With his mobile sound system, Taru Dalmia hopes to take reggae music to people across India.

Written by Somya Lakhani | Updated: April 13, 2016 12:05:47 am
Taru Dalmia and Samara Chopra. Taru Dalmia and Samara Chopra.

A five-hour-long dance party at Champa Gali on a Saturday night doesn’t exactly pull people away from the EDM-thumping bylanes of Hauz Khas Village. Even then, there were enough dancing, singing, swaying and jumping to the reggae tunes pumping out of a giant, red sound system at the backyard of Jug Mug Thela in Said-ul-Ajab, Delhi. Called the Bass Foundation Roots Sound System, it’s been built by Delhi dancehall, ska and reggae artiste Taru Dalmia, and the event last fortnight marked the system’s debut.

A wooden structure, with a range of speakers and amplifiers, the sound system has been built especially to cater to reggae music. It’s the third such sound system in India. “I always wanted to build my own sound system. About a year ago, I began work on it. We began a crowdfunding campaign in November last year, and to our surprise, we managed to raise US$ 20,000,” says Dalmia, 33. He is now working on a 20-seater van to travel with the sound system.

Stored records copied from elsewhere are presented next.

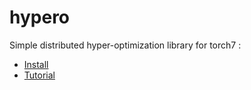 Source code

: # hypero

Simple distributed hyper-optimization library for torch7 :

 * [Install](install.md)
 * [Tutorial](tutorial.md)

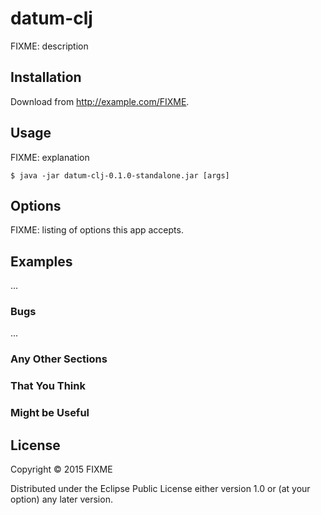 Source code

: # datum-clj

FIXME: description

## Installation

Download from http://example.com/FIXME.

## Usage

FIXME: explanation

    $ java -jar datum-clj-0.1.0-standalone.jar [args]

## Options

FIXME: listing of options this app accepts.

## Examples

...

### Bugs

...

### Any Other Sections
### That You Think
### Might be Useful

## License

Copyright © 2015 FIXME

Distributed under the Eclipse Public License either version 1.0 or (at
your option) any later version.
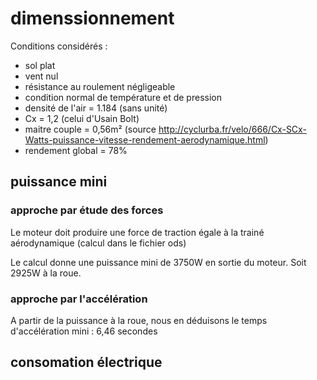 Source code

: # dimenssionnement

Conditions considérés :
- sol plat
- vent nul
- résistance au roulement négligeable
- condition normal de température et de pression
- densité de l'air = 1.184 (sans unité)
- Cx = 1,2 (celui d'Usain Bolt)
- maitre couple = 0,56m² (source http://cyclurba.fr/velo/666/Cx-SCx-Watts-puissance-vitesse-rendement-aerodynamique.html)
- rendement global = 78%

## puissance mini

### approche par étude des forces

Le moteur doit produire une force de traction égale à la trainé aérodynamique (calcul dans le fichier ods)

Le calcul donne une puissance mini de 3750W en sortie du moteur. Soit 2925W à la roue.

### approche par l'accélération

A partir de la puissance à la roue, nous en déduisons le temps d'accélération mini : 6,46 secondes

## consomation électrique




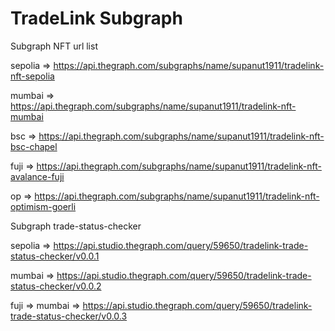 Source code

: # TradeLink Subgraph

Subgraph NFT url list

sepolia => https://api.thegraph.com/subgraphs/name/supanut1911/tradelink-nft-sepolia

mumbai => https://api.thegraph.com/subgraphs/name/supanut1911/tradelink-nft-mumbai

bsc => https://api.thegraph.com/subgraphs/name/supanut1911/tradelink-nft-bsc-chapel

fuji => https://api.thegraph.com/subgraphs/name/supanut1911/tradelink-nft-avalance-fuji

op => https://api.thegraph.com/subgraphs/name/supanut1911/tradelink-nft-optimism-goerli

Subgraph trade-status-checker

sepolia => https://api.studio.thegraph.com/query/59650/tradelink-trade-status-checker/v0.0.1

mumbai => https://api.studio.thegraph.com/query/59650/tradelink-trade-status-checker/v0.0.2

fuji => mumbai => https://api.studio.thegraph.com/query/59650/tradelink-trade-status-checker/v0.0.3

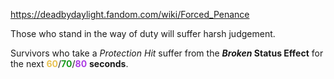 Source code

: https://deadbydaylight.fandom.com/wiki/Forced_Penance

<p>Those who stand in the way of duty will suffer harsh judgement.
<p>Survivors who take a <i>Protection Hit</i> suffer from the <i><b>Broken </b></i> <b>Status Effect</b> for the next <span class="clr" style="color: #e8c252;"><b>60</b></span>/<span class="clr" style="color: #199b1e;"><b>70</b></span>/<span class="clr" style="color: #ac3ee3;"><b>80</b></span> <b>seconds</b>.
</p>
</p> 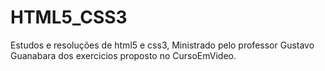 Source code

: # HTML5_CSS3
 Estudos e resoluções de html5 e css3, Ministrado pelo professor Gustavo Guanabara dos exercicios proposto no CursoEmVideo.
  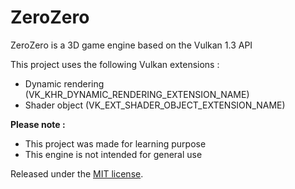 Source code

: # ZeroZero

ZeroZero is a 3D game engine based on the Vulkan 1.3 API

This project uses the following Vulkan extensions :

- Dynamic rendering (VK_KHR_DYNAMIC_RENDERING_EXTENSION_NAME)
- Shader object (VK_EXT_SHADER_OBJECT_EXTENSION_NAME)

**Please note :**
- This project was made for learning purpose
- This engine is not intended for general use

Released under the [MIT license](https://raw.githubusercontent.com/HenriMichelon/zero_zero/main/LICENSE.txt). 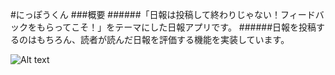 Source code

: #にっぽうくん
###概要
######「日報は投稿して終わりじゃない！フィードバックをもらってこそ！」をテーマにした日報アプリです。
######日報を投稿するのはもちろん、読者が読んだ日報を評価する機能を実装しています。

![Alt text](/images/nippokun_evaluate.png) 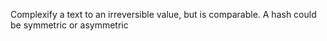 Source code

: Complexify a text to an irreversible value, but is comparable.
A hash could be symmetric or asymmetric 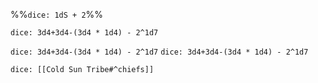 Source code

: %%`dice: 1dS + 2`%%

`dice: 3d4+3d4-(3d4 * 1d4) - 2^1d7`

`dice: 3d4+3d4-(3d4 * 1d4) - 2^1d7`
`dice: 3d4+3d4-(3d4 * 1d4) - 2^1d7`

`dice: [[Cold Sun Tribe#^chiefs]]`


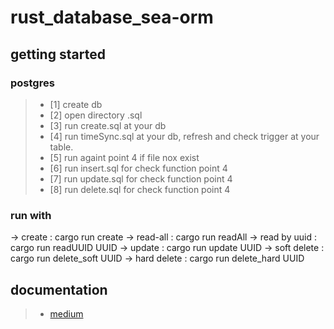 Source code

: # rust_database_sea-orm

## getting started
### postgres
> - [1] create db
> - [2] open directory .sql
> - [3] run create.sql at your db
> - [4] run timeSync.sql at your db, refresh and check trigger at your table.
> - [5] run againt point 4 if file nox exist
> - [6] run insert.sql for check function point 4
> - [7] run update.sql for check function point 4
> - [8] run delete.sql for check function point 4

### run with
-> create       : cargo run create
-> read-all     : cargo run readAll
-> read by uuid : cargo run readUUID UUID
-> update       : cargo run update UUID
-> soft delete  : cargo run delete_soft UUID
-> hard delete  : cargo run delete_hard UUID


## documentation
> - [medium](https://andriantriputra.medium.com/be-rust-example-implement-database-at-rust-2ad3c03172f2) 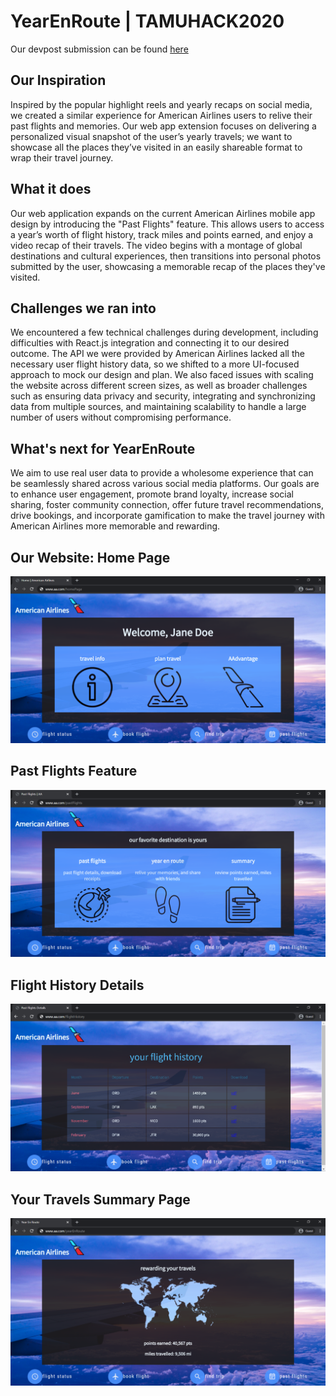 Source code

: # YearEnRoute | TAMUHACK2020

Our devpost submission can be found [here](https://devpost.com/software/american-airlines-yearenroute-travel-recap)

## Our Inspiration
Inspired by the popular highlight reels and yearly recaps on social media, we created a similar experience for American Airlines users to relive their past flights and memories. Our web app extension focuses on delivering a personalized visual snapshot of the user’s yearly travels; we want to showcase all the places they’ve visited in an easily shareable format to wrap their travel journey.

## What it does
Our web application expands on the current American Airlines mobile app design by introducing the "Past Flights" feature. This allows users to access a year’s worth of flight history, track miles and points earned, and enjoy a video recap of their travels. The video begins with a montage of global destinations and cultural experiences, then transitions into personal photos submitted by the user, showcasing a memorable recap of the places they've visited.

## Challenges we ran into
We encountered a few technical challenges during development, including difficulties with React.js integration and connecting it to our desired outcome. The API we were provided by American Airlines lacked all the necessary user flight history data, so we shifted to a more UI-focused approach to mock our design and plan. We also faced issues with scaling the website across different screen sizes, as well as broader challenges such as ensuring data privacy and security, integrating and synchronizing data from multiple sources, and maintaining scalability to handle a large number of users without compromising performance.

## What's next for YearEnRoute
We aim to use real user data to provide a wholesome experience that can be seamlessly shared across various social media platforms. Our goals are to enhance user engagement, promote brand loyalty, increase social sharing, foster community connection, offer future travel recommendations, drive bookings, and incorporate gamification to make the travel journey with American Airlines more memorable and rewarding.

## Our Website: Home Page
![](YearEnRoute_mvp/aa-home.png)

## Past Flights Feature
![](YearEnRoute_mvp/aa-pastFlights.png)

## Flight History Details
![](YearEnRoute_mvp/aa-flightHistory.png)

## Your Travels Summary Page
![](YearEnRoute_mvp/aa-yearEnRoute.png)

The Champa Gali dance party started with the poetry of Punjabi folk musician Sant Ram Udasi. From thereon, the night belonged to Dalmia, his friends and old vinyl records. Begum X aka Samara Chopra took over the microphone, as Dalmia belted out old school dub. Sukhmani Malik of folktronica act Hari & Sukhmani did an impromptu performance as she layered a Punjabi ditty on a dub track. Zorawar Shukla of Reggae Rajahs too added spunk to the party towards the end. The stars of the night were four boys from Khirki Extension who rapped in Hindi and Punjabi on growing up in Khirki 17, as Dalmia played Africa must be free by 1983, a song by Jamaican reggae singer Hugh Mundell.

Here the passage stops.